La dégradation rapide de la situation sécuritaire au Mali met en lumière les limites de la junte militaire face à une recrudescence d’attaques terroristes d’une ampleur inédite.
En l’espace de 48 heures, des offensives coordonnées ont frappé non seulement le nord et le centre du pays, mais aussi des zones stratégiques comme Bamako et Kati, marquant un tournant inquiétant dans le conflit.
Pour la première fois, des groupes armés tels que le JNIM et le Front de libération de l’Azawad ont coordonné leurs actions, renforçant leur emprise sur plusieurs localités du nord et du centre. Cette dynamique constitue un revers majeur pour les autorités militaires, dont la promesse de rétablir la sécurité est aujourd’hui vivement remise en question.
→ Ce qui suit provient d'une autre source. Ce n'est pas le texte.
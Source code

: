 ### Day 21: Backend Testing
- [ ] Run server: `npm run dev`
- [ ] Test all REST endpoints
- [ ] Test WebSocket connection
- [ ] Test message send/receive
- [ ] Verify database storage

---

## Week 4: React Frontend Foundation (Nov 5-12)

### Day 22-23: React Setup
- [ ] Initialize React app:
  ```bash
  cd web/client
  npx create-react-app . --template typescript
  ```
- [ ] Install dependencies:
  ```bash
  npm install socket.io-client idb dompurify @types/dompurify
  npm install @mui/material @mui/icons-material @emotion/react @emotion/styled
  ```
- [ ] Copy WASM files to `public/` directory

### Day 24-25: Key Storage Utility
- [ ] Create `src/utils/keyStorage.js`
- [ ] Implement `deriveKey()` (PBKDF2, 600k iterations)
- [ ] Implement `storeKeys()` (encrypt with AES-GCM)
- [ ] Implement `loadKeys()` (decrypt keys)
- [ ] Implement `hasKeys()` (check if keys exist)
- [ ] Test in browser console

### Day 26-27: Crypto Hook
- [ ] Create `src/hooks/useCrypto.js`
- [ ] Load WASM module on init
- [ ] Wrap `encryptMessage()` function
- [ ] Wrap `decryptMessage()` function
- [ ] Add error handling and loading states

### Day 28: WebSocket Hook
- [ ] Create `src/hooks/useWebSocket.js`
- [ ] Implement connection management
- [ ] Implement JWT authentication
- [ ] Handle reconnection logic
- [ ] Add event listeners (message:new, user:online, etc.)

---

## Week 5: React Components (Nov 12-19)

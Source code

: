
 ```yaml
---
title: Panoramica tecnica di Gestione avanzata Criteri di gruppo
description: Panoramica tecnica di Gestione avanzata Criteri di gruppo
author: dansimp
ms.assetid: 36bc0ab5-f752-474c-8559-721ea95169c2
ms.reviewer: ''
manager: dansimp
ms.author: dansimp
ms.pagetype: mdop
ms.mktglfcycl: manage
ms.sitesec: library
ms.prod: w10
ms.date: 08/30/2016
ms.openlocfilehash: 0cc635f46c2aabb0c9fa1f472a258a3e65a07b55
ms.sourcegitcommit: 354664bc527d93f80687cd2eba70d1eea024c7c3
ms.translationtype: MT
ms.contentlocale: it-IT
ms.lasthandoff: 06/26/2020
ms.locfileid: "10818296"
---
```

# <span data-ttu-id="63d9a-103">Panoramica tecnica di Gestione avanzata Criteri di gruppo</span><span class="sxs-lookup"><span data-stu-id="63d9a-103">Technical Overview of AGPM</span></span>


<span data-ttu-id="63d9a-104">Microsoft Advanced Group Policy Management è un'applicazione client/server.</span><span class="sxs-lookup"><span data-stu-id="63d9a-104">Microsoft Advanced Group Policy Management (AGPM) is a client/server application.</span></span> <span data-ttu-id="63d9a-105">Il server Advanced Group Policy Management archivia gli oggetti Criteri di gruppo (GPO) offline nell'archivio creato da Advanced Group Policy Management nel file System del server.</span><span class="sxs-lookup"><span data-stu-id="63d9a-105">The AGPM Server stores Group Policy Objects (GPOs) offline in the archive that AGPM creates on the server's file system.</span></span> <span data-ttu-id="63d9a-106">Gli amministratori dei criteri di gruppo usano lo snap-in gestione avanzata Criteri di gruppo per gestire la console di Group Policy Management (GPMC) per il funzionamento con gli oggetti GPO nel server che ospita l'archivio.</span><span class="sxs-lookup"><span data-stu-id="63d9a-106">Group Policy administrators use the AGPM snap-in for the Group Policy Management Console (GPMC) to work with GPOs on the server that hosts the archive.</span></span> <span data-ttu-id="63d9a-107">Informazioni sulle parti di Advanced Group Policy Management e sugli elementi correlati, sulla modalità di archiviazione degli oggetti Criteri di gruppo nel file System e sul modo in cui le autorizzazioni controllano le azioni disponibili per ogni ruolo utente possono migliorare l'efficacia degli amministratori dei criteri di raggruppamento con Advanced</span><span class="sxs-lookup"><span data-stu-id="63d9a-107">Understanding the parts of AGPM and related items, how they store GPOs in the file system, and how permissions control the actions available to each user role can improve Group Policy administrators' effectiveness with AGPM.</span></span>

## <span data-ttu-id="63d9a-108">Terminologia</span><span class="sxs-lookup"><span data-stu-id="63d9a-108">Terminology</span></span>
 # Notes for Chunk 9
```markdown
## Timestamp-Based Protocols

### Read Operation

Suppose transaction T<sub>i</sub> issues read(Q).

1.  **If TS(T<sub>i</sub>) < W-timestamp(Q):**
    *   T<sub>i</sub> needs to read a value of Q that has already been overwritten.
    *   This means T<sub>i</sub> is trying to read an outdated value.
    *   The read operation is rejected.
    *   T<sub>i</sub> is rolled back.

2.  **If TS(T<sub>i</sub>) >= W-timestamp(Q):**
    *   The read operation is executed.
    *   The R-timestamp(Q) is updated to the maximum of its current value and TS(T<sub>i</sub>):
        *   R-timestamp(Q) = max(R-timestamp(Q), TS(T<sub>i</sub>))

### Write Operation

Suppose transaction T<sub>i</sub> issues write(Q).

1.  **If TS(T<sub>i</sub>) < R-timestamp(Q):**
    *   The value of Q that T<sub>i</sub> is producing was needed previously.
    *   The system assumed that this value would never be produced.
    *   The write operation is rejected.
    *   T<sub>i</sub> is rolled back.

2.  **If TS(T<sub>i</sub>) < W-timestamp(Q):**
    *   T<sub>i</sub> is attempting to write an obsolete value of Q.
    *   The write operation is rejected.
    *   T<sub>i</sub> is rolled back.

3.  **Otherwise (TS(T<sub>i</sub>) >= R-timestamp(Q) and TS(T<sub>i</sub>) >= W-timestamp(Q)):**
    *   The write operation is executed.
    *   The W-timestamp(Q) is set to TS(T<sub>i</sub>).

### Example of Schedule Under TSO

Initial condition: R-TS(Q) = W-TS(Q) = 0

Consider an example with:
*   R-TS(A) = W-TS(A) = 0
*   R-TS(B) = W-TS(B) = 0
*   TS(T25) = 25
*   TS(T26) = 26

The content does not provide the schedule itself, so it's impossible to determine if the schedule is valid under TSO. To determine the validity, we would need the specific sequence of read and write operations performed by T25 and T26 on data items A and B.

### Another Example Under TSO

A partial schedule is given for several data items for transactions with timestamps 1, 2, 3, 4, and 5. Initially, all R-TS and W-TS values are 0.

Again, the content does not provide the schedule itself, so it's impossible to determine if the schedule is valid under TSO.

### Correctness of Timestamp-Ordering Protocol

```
Des voix critiques, à l’image de Alioune Tine, dénoncent l’incapacité croissante du pouvoir à contenir la menace djihadiste. Au-delà du Mali, cette crise fait peser un risque d’embrasement sur l’ensemble du Sahel, notamment au sein de Alliance des États du Sahel, déjà fragilisé.
Alors que les combats se poursuivent dans plusieurs villes, dont Kidal, Gao et Mopti, l’absence de communication officielle accentue l’incertitude. Une chose est désormais claire : la crise sécuritaire malienne entre dans une phase critique aux conséquences potentiellement régionales.